Institute of Pathology, Tel-Aviv Sourasky Medical Center, 6 Weizmann Street, 6423906, Tel Aviv, Israel.
Faculty of Medicine, Tel-Aviv University, Tel Aviv, Israel.
Sci Rep. 2023 Aug 21;13(1):13628. doi: 10.1038/s41598-023-40833-y.

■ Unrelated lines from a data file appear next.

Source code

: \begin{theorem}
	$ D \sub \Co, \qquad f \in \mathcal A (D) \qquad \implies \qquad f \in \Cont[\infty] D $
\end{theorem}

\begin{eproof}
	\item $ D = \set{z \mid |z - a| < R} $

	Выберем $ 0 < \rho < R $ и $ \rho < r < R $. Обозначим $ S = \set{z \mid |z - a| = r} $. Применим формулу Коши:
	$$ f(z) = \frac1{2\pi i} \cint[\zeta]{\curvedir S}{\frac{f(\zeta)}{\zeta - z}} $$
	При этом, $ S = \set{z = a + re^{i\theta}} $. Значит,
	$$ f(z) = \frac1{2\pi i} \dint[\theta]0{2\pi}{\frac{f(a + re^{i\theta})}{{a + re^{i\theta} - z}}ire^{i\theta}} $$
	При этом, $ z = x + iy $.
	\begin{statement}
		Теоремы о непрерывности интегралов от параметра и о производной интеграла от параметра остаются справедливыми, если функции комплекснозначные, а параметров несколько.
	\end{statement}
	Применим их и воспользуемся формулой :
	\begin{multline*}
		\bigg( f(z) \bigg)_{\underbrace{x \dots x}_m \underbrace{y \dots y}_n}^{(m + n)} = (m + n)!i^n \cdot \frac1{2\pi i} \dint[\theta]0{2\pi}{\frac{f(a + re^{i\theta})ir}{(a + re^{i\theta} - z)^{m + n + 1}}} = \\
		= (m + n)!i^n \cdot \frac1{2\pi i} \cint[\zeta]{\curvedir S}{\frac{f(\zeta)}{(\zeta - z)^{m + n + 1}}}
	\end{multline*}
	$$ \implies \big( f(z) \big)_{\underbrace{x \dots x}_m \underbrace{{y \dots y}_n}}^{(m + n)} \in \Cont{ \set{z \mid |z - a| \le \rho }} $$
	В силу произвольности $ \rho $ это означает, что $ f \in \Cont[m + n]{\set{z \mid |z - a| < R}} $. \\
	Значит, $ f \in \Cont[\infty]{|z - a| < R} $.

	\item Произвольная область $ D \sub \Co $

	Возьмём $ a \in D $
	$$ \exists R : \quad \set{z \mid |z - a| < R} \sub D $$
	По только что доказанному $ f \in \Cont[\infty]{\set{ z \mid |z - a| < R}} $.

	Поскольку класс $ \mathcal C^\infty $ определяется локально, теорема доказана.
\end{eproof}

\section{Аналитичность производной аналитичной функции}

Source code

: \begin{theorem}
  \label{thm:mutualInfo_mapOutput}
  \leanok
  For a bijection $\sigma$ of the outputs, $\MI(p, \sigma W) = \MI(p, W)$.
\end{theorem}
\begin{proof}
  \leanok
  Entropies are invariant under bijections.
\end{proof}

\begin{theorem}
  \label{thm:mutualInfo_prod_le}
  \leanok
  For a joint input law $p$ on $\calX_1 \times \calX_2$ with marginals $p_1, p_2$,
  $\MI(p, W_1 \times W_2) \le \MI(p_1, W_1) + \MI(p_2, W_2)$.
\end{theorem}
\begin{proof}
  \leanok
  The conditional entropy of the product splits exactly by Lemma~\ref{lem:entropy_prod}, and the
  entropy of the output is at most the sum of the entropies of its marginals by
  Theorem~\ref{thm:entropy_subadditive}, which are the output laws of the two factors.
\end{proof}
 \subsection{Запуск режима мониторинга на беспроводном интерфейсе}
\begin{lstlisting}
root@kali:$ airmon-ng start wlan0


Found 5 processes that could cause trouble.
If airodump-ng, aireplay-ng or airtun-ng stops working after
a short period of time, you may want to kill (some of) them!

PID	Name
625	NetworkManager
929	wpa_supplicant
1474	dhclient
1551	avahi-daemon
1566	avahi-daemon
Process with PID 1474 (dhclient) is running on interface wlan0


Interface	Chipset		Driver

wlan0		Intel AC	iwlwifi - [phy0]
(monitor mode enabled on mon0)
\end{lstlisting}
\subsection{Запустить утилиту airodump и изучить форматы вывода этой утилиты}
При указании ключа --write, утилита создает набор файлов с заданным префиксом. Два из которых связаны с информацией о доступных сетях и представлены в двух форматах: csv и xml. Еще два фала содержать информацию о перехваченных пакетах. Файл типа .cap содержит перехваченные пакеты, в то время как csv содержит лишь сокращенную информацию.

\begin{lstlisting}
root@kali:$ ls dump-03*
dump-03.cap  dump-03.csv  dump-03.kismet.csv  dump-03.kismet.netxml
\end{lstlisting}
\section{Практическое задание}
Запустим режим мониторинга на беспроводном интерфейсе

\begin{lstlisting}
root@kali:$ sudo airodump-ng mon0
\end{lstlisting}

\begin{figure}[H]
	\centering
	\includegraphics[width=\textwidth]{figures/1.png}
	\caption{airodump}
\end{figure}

Perineural invasion (PNI) refers to the presence of cancer cells around or within nerves, raising the risk of residual tumor. Linked to worse prognosis in pancreatic ductal adenocarcinoma (PDAC), PNI is also being explored as a therapeutic target. The purpose of this work was to build a PNI detection algorithm to enhance accuracy and efficiency in identifying PNI in PDAC specimens. Training used 260 manually segmented nerve and tumor HD images from 6 scanned PDAC cases; Analytical performance analysis used 168 additional images; clinical analysis used 59 PDAC cases. The algorithm pinpointed key areas of tumor-nerve proximity for pathologist confirmation. Analytical performance reached sensitivity of 88% and 54%, and specificity of 78% and 85% for the detection of nerve and tumor, respectively. Incorporating tumor-nerve distance in clinical evaluation raised PNI detection from 52 to 81% of all cases. Interestingly, pathologist analysis required an average of only 24 s per case. This time-efficient tool accurately identifies PNI in PDAC, even with a small training cohort, by imitating pathologist thought processes.
神经周围侵犯(PNI)是指癌细胞出现在神经周围或神经内,增加了肿瘤残留的风险。在胰腺导管腺癌(PDAC)中,PNI 与更差的预后相关,因此也被探索作为一种治疗靶点。本研究旨在构建一种 PNI 检测算法,以提高 PDAC 标本中 PNI 识别的准确性和效率。该算法使用了 6 个扫描 PDAC 病例中 260 张手动分割的神经和肿瘤高清图像进行训练;使用了另外 168 张图像进行分析性能分析;使用了 59 个 PDAC 病例进行临床分析。该算法确定了肿瘤与神经接近的关键区域,供病理学家确认。分析性能达到了神经和肿瘤检测的灵敏度 88%和 54%,特异性 78%和 85%。在临床评估中纳入肿瘤-神经距离,将所有病例的 PNI 检测率从 52%提高到 81%。有趣的是,病理学家分析每个病例平均仅需 24 秒。这个高效的工具通过模拟病理学家的思维过程,即使在训练队列较小的情况下,也能准确识别 PDAC 中的 PNI。